We conducted a scan of the whole genome of P. falciparum using the REHH package in R. Via an assessment of the standardized integrated Haplotype score (| iHS |), we identified a recent positive selection in seven loci that had four or more SNPs with a standardized | iHS | value greater than 3.2 (suggestive line) (Figure 3A) and four loci that had at least one SNP with an | iHS | greater than 5 (Figure 3B and Table 1). We identified windows containing genes that have been under strong and recent positive selection. Indeed, there was a strong signature surrounding one of the major chloroquine resistance gene, Pfcrt on chromosome 7. In addition, a strong signature was also observed around genes encoding erythrocyte membrane protein 1 (PfEMP1), a gene involved in the adhesion of P. falciparum to endothelial cells. Pfdhps, a drug-resistant gene located on chromosome 8, was also found to be under positive selection. No detectable signature was found around multi-drug-resistant and anti-folate drug target genes, mdr1 and dhfr, respectively. Another region with a very high | iHS | value on chromosome 11 had SNPs within the ama1 gene. Windows spanning regions of elevated | iHS | values were also observed on chromosome 10 and 13, covering genes encoding for the merozoite surface protein 7 like antigen, Pftrap (Thrombospodin-related adhesive protein), GLURP (Glutamate-Rich Protein) and msp3 (merozoite surface protein 3).

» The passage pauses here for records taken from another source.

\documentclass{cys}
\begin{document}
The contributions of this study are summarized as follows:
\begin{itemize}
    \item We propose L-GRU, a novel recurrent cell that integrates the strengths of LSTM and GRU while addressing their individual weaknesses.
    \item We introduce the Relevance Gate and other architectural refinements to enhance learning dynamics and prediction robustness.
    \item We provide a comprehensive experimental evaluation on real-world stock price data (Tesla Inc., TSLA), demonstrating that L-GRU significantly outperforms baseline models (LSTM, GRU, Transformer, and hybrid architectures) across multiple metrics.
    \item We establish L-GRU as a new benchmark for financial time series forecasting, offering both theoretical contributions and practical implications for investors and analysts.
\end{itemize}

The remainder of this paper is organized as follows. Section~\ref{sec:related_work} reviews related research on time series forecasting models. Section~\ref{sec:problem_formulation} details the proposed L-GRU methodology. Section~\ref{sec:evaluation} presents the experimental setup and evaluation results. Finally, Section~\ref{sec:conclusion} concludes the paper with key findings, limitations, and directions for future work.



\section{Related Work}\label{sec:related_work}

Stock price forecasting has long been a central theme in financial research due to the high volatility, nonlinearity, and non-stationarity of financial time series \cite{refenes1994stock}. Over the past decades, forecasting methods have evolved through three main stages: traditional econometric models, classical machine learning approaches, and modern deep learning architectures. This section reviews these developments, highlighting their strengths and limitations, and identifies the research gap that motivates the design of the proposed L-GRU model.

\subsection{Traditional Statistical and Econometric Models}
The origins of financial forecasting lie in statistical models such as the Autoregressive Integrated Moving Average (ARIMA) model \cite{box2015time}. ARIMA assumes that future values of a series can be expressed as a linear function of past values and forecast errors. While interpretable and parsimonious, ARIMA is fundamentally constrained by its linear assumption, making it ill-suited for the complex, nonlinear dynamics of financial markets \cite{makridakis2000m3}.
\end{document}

The within-infection Fws fixation index describes the relationship between the diversity observed within a patient to that of the population using estimates of heterozygosity. It provides a measure of the risk of outcrossing between parasites within an individual to generate new genotypes during recombination in a mosquito host [29]. In our analysis, the Fws scores ranged from 0.50 to 0.99 (mean 0.89; median 0.98), with 64% samples presenting high Fws estimates (i.e., >0.95; Figure S3).

We conducted principal component analysis using 89211 SNPs with no missing data in all 70 clinical samples. The first three principal components (10.8% of the total variation) were plotted and showed no evidence of population structure in most samples from the three populations. Only a few isolates appeared as outliers that were not very divergent (Figure 4).

We measured Fst to assess the genetic differentiation and evaluate the overall effect of population substructure of parasite populations. There was a minimal amount of differentiation between the populations highlighted by a very low value for the mean Fst estimate (mean 0.001) (Figure 5). Only 12 SNPs had Fst values equal or greater to 0.2, and the highest Fst value was 0.7 (Table 2).

Three of the differentiated SNPs were located on chromosome 7. The SNP at position 435368 spanned the region coding for P. falciparum esterase gene Pfpare (P. falciparum prodrug activation and resistance esterase), which is responsible for a resistance to pepstatin esters [31]. Furthermore, an SNP located on chromosome 8 encodes an amino acid within the SURFIN_8.2 gene (PF3D7_0830800), a polymorphic antigen that is expressed on the surface of P. falciparum-infected erythrocytes (IE) and released merozoites [32]. The PF3D7_1035200 gene containing two SNPs with highest genome-wide Fst values were located within a single region on chromosome 10, encoding a conserved protein with an unknown function.